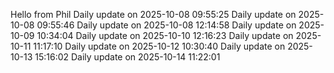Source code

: ﻿Hello from Phil
Daily update on 2025-10-08 09:55:25
Daily update on 2025-10-08 09:55:46
Daily update on 2025-10-08 12:14:58
Daily update on 2025-10-09 10:34:04
Daily update on 2025-10-10 12:16:23
Daily update on 2025-10-11 11:17:10
Daily update on 2025-10-12 10:30:40
Daily update on 2025-10-13 15:16:02
Daily update on 2025-10-14 11:22:01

→ **TASK DESCRIPTION**
All of the material above is to be retyped verbatim, with its pictures omitted.

→ **EXERCISE OUTPUT**
Source code

: ﻿Hello from Phil
Daily update on 2025-10-08 09:55:25
Daily update on 2025-10-08 09:55:46
Daily update on 2025-10-08 12:14:58
Daily update on 2025-10-09 10:34:04
Daily update on 2025-10-10 12:16:23
Daily update on 2025-10-11 11:17:10
Daily update on 2025-10-12 10:30:40
Daily update on 2025-10-13 15:16:02
Daily update on 2025-10-14 11:22:01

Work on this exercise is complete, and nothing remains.